Hava sahasının verimli kullanımı, havacılıkta emisyonların azaltılması açısından çok önemli ve anında karbon azaltımı için en uygun yol olarak görünüyor. Doğrudan uçuş yolları, daha kısa uçuş sürelerine yol açarak daha az yakıt tüketimi ve daha az emisyon sağlayacak. Bu düzeyde bir verimliliğe ulaşmak, Avrupa havacılık sektöründen kaynaklanan karbon emisyonlarında %10’luk azalma hedefine ulaşmak için oldukça kritik görülüyor.

Airbus, Iris’i hem A320 hem de A330 ailesi uçaklarında tam gelişmiş ve sertifikalı bir yetenek olarak sunuyor.
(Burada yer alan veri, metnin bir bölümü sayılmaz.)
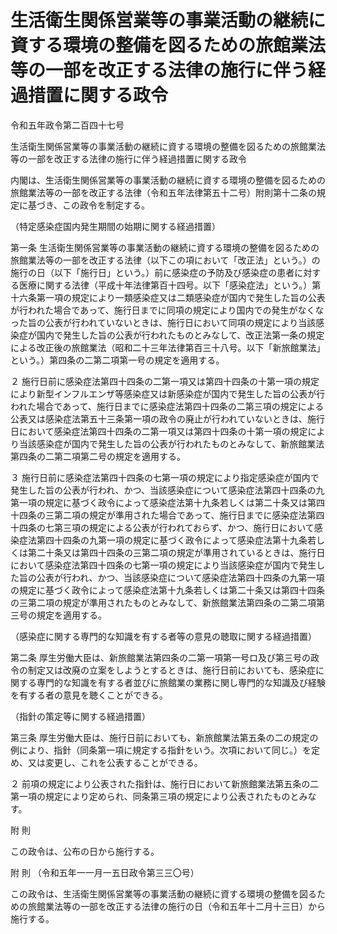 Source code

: # 生活衛生関係営業等の事業活動の継続に資する環境の整備を図るための旅館業法等の一部を改正する法律の施行に伴う経過措置に関する政令

令和五年政令第二百四十七号

生活衛生関係営業等の事業活動の継続に資する環境の整備を図るための旅館業法等の一部を改正する法律の施行に伴う経過措置に関する政令

内閣は、生活衛生関係営業等の事業活動の継続に資する環境の整備を図るための旅館業法等の一部を改正する法律（令和五年法律第五十二号）附則第十二条の規定に基づき、この政令を制定する。

（特定感染症国内発生期間の始期に関する経過措置）

第一条 生活衛生関係営業等の事業活動の継続に資する環境の整備を図るための旅館業法等の一部を改正する法律（以下この項において「改正法」という。）の施行の日（以下「施行日」という。）前に感染症の予防及び感染症の患者に対する医療に関する法律（平成十年法律第百十四号。以下「感染症法」という。）第十六条第一項の規定により一類感染症又は二類感染症が国内で発生した旨の公表が行われた場合であって、施行日までに同項の規定により国内での発生がなくなった旨の公表が行われていないときは、施行日において同項の規定により当該感染症が国内で発生した旨の公表が行われたものとみなして、改正法第一条の規定による改正後の旅館業法（昭和二十三年法律第百三十八号。以下「新旅館業法」という。）第四条の二第二項第一号の規定を適用する。

２ 施行日前に感染症法第四十四条の二第一項又は第四十四条の十第一項の規定により新型インフルエンザ等感染症又は新感染症が国内で発生した旨の公表が行われた場合であって、施行日までに感染症法第四十四条の二第三項の規定による公表又は感染症法第五十三条第一項の政令の廃止が行われていないときは、施行日において感染症法第四十四条の二第一項又は第四十四条の十第一項の規定により当該感染症が国内で発生した旨の公表が行われたものとみなして、新旅館業法第四条の二第二項第二号の規定を適用する。

３ 施行日前に感染症法第四十四条の七第一項の規定により指定感染症が国内で発生した旨の公表が行われ、かつ、当該感染症について感染症法第四十四条の九第一項の規定に基づく政令によって感染症法第十九条若しくは第二十条又は第四十四条の三第二項の規定が準用された場合であって、施行日までに感染症法第四十四条の七第三項の規定による公表が行われておらず、かつ、施行日において感染症法第四十四条の九第一項の規定に基づく政令によって感染症法第十九条若しくは第二十条又は第四十四条の三第二項の規定が準用されているときは、施行日において感染症法第四十四条の七第一項の規定により当該感染症が国内で発生した旨の公表が行われ、かつ、当該感染症について感染症法第四十四条の九第一項の規定に基づく政令によって感染症法第十九条若しくは第二十条又は第四十四条の三第二項の規定が準用されたものとみなして、新旅館業法第四条の二第二項第三号の規定を適用する。

（感染症に関する専門的な知識を有する者等の意見の聴取に関する経過措置）

第二条 厚生労働大臣は、新旅館業法第四条の二第一項第一号ロ及び第三号の政令の制定又は改廃の立案をしようとするときは、施行日前においても、感染症に関する専門的な知識を有する者並びに旅館業の業務に関し専門的な知識及び経験を有する者の意見を聴くことができる。

（指針の策定等に関する経過措置）

第三条 厚生労働大臣は、施行日前においても、新旅館業法第五条の二の規定の例により、指針（同条第一項に規定する指針をいう。次項において同じ。）を定め、又は変更し、これを公表することができる。

２ 前項の規定により公表された指針は、施行日において新旅館業法第五条の二第一項の規定により定められ、同条第三項の規定により公表されたものとみなす。

附 則

この政令は、公布の日から施行する。

附 則 （令和五年一一月一五日政令第三三〇号）

この政令は、生活衛生関係営業等の事業活動の継続に資する環境の整備を図るための旅館業法等の一部を改正する法律の施行の日（令和五年十二月十三日）から施行する。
Iris, yörünge ve amaca dayalı operasyonel bilgileri yer istasyonlarıyla paylaşarak, havayollarının beklemelerden kaçınmasına, en uygun rotaları ve irtifaları hesaplamasına ve genel olarak daha fazla yakıt tüketen kademeli irtifa değişiklikleri yerine sürekli tırmanma ve alçalma güzergahlarından faydalanmasına olanak tanıyacak.

Bir sonraki adım, Iris Global üzerinden Iris’in erişim alanını genişletmek ve bu kapasiteyi Asya, Orta Doğu ve ABD dahil olmak üzere diğer bölgelere genişletmek olacak.